--- RECORDS ---
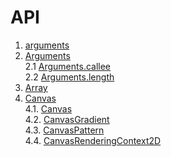 # API

1. [arguments](./arguments.md#arguments)    
2. [Arguments](./arguments.md#arguments_2)    
 2.1 [Arguments.callee](./arguments.md#argumentscallee)    
 2.2 [Arguments.length](./arguments.md#argumentslength)    
3. [Array](./Array.md#array)    
4. [Canvas](./Canvas.md#canvas)    
 4.1. [Canvas](Canvas.md#canvas-1)    
 4.2. [CanvasGradient](Canvas.md#canvasgradient)    
 4.3. [CanvasPattern](Canvas.md#canvaspattern)    
 4.4. [CanvasRenderingContext2D](Canvas.md#canvasrenderingcontext2d)    
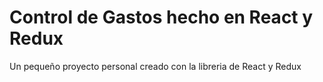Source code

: # Control de Gastos hecho en React y Redux

Un pequeño proyecto personal creado con la libreria de React y Redux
---
Only an exact copy of the records, free of images, belongs in the answer.

 # API

1. [arguments](./arguments.md#arguments)    
2. [Arguments](./arguments.md#arguments_2)    
 2.1 [Arguments.callee](./arguments.md#argumentscallee)    
 2.2 [Arguments.length](./arguments.md#argumentslength)    
3. [Array](./Array.md#array)    
4. [Canvas](./Canvas.md#canvas)    
 4.1. [Canvas](Canvas.md#canvas-1)    
 4.2. [CanvasGradient](Canvas.md#canvasgradient)    
 4.3. [CanvasPattern](Canvas.md#canvaspattern)    
 4.4. [CanvasRenderingContext2D](Canvas.md#canvasrenderingcontext2d)    
Source code

: # Control de Gastos hecho en React y Redux

Un pequeño proyecto personal creado con la libreria de React y Redux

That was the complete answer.